A rapid-fire sequence of short scenes or callbacks that builds momentum toward a show's climax. Scenes get progressively shorter and faster, with pace becoming as important as content. Runs typically appear at the end of longform shows, especially Harold third beats.
How it works:
- A clear game, theme, or pattern has been established earlier in the show
- The ensemble begins a rapid sequence — each scene 5-30 seconds — exploring, calling back, or colliding elements from the show
- Editing accelerates: sweep edits come faster, or tag-outs create a machine-gun rhythm
- Content becomes secondary to momentum — the audience is carried by the energy of rapid pattern recognition
- The run continues until peak velocity, then resolves — a final callback to the opening, a collision scene, or a blackout
Two styles (from The House That Del Built):
- "Best of" style: The ensemble gravitates toward moments with the strongest comedic/emotional resonance, replaying and colliding them
- "Criss Cross Callback" style: Performers can only revisit material created by other ensemble members, forcing attention to the whole show and preventing individual ego from dominating
In the Deconstruction format: The Run is a named structural section — "an intense series of ever-shorter scenes where pace is as important, if not more important, than content" (IRC Improv Wiki). Even empty scenes work because "rapid editing and accumulating patterns create humor."

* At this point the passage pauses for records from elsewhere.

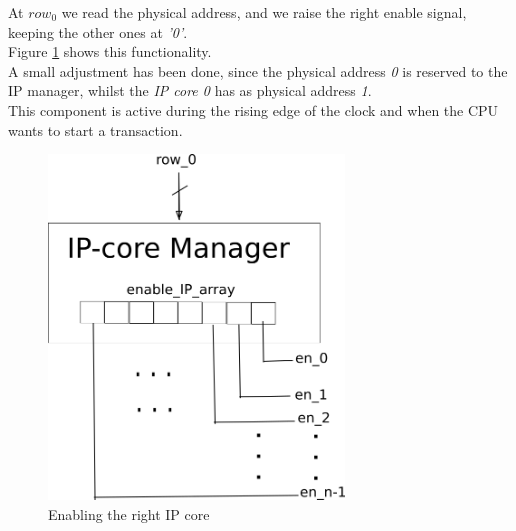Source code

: At $ row_0 $ we read the physical address, and we raise the right enable signal, keeping the other ones at \textit{'0'}.\\
Figure \ref{fig:en_IP} shows this functionality.\\
\bigskip
A small adjustment has been done, since the physical address \textit{0} is reserved to the IP manager, whilst the  \textit{IP core 0 } has as physical address \textit{1}.\\
\bigskip
This component is active during the rising edge of the clock and when the CPU wants to start a transaction.
\begin{figure}[h!]
	\centering	
	\includegraphics[width=0.7\textwidth]{imm/ip_func/enable_ip.png}  
	\caption{Enabling the right IP core} 
	\label{fig:en_IP}
\end{figure}

\clearpage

The show-closing move: The strongest run endings return to the opening's essential elements — its stage picture, key lines, or thematic concerns. When the run circles back to the beginning, the whole show feels authored.
What it demands: Runs reward the audience for paying attention all show, because the callbacks require shared memory. They also reward the ensemble for listening — the run only works if everyone was tracking the whole show's material.